→ Dataset extract:
■ ■ ■ ■

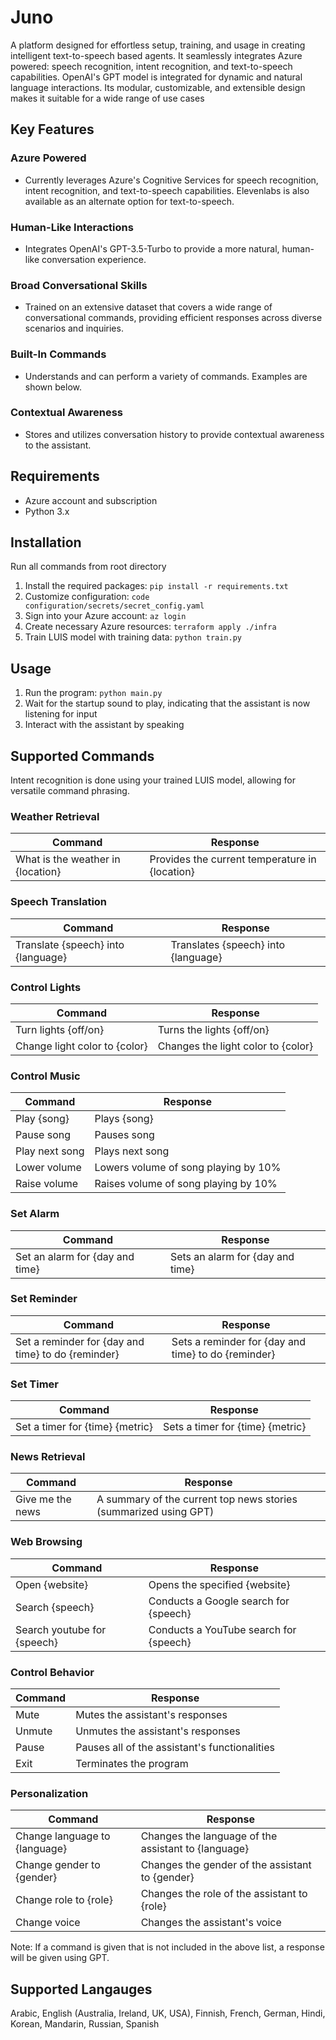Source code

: # Juno
A platform designed for effortless setup, training, and usage in creating intelligent text-to-speech based agents. It seamlessly integrates Azure powered: speech recognition, intent recognition, and text-to-speech capabilities. OpenAI's GPT model is integrated for dynamic and natural language interactions. Its modular, customizable, and extensible design makes it suitable for a wide range of use cases

## Key Features

### Azure Powered

- Currently leverages Azure's Cognitive Services for speech recognition, intent recognition, and text-to-speech capabilities. Elevenlabs is also available as an alternate option for text-to-speech.

### Human-Like Interactions

- Integrates OpenAI's GPT-3.5-Turbo to provide a more natural, human-like conversation experience.

### Broad Conversational Skills

- Trained on an extensive dataset that covers a wide range of conversational commands, providing efficient responses across diverse scenarios and inquiries.

### Built-In Commands

- Understands and can perform a variety of commands. Examples are shown below.

### Contextual Awareness

- Stores and utilizes conversation history to provide contextual awareness to the assistant.

## Requirements
- Azure account and subscription
- Python 3.x

## Installation
Run all commands from root directory
1. Install the required packages: `pip install -r requirements.txt`
2. Customize configuration: `code configuration/secrets/secret_config.yaml` 
3. Sign into your Azure account: `az login`
4. Create necessary Azure resources: `terraform apply ./infra`
6. Train LUIS model with training data: `python train.py`

## Usage
1. Run the program: `python main.py`
2. Wait for the startup sound to play, indicating that the assistant is now listening for input
3. Interact with the assistant by speaking

## Supported Commands
Intent recognition is done using your trained LUIS model, allowing for versatile command phrasing.

### Weather Retrieval
| Command | Response |
| ------- | -------- |
| What is the weather in {location} | Provides the current temperature in {location} |
### Speech Translation
| Command | Response |
| ------- | -------- |
| Translate {speech} into {language} | Translates {speech} into {language} |
### Control Lights
| Command | Response |
| ------- | -------- |
| Turn lights {off/on} | Turns the lights {off/on} |
| Change light color to {color} | Changes the light color to {color} |
### Control Music 
| Command | Response |
| ------- | -------- |
| Play {song} | Plays {song} |
| Pause song | Pauses song |
| Play next song | Plays next song |
| Lower volume | Lowers volume of song playing by 10% |
| Raise volume | Raises volume of song playing by 10% |
### Set Alarm
| Command | Response |
| ------- | -------- |
| Set an alarm for {day and time} | Sets an alarm for {day and time} |
### Set Reminder
| Command | Response |
| ------- | -------- |
| Set a reminder for {day and time} to do {reminder} | Sets a reminder for {day and time} to do {reminder} |
### Set Timer
| Command | Response |
| ------- | -------- |
| Set a timer for {time} {metric} | Sets a timer for {time} {metric} |
### News Retrieval 
| Command | Response |
| ------- | -------- |
| Give me the news | A summary of the current top news stories (summarized using GPT) |
### Web Browsing
| Command | Response |
| ------- | -------- |
| Open {website} | Opens the specified {website} |
| Search {speech} | Conducts a Google search for {speech} |
| Search youtube for {speech} | Conducts a YouTube search for {speech} |
### Control Behavior
| Command | Response |
| ------- | -------- |
| Mute | Mutes the assistant's responses |
| Unmute | Unmutes the assistant's responses |
| Pause | Pauses all of the assistant's functionalities |
| Exit | Terminates the program |
### Personalization
| Command | Response |
| ------- | -------- |
| Change language to {language} | Changes the language of the assistant to {language} |
| Change gender to {gender} | Changes the gender of the assistant to {gender} |
| Change role to {role} | Changes the role of the assistant to {role} |
| Change voice | Changes the assistant's voice |

Note: If a command is given that is not included in the above list, a response will be given using GPT.
   
 ## Supported Langauges
 Arabic, English (Australia, Ireland, UK, USA), Finnish, French, German, Hindi, Korean, Mandarin, Russian, Spanish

■ ■ ■ ■

Please return every line of the records that contains the word "Conducts".

→ Result of this exercise:
| Search {speech} | Conducts a Google search for {speech} |
| Search youtube for {speech} | Conducts a YouTube search for {speech} |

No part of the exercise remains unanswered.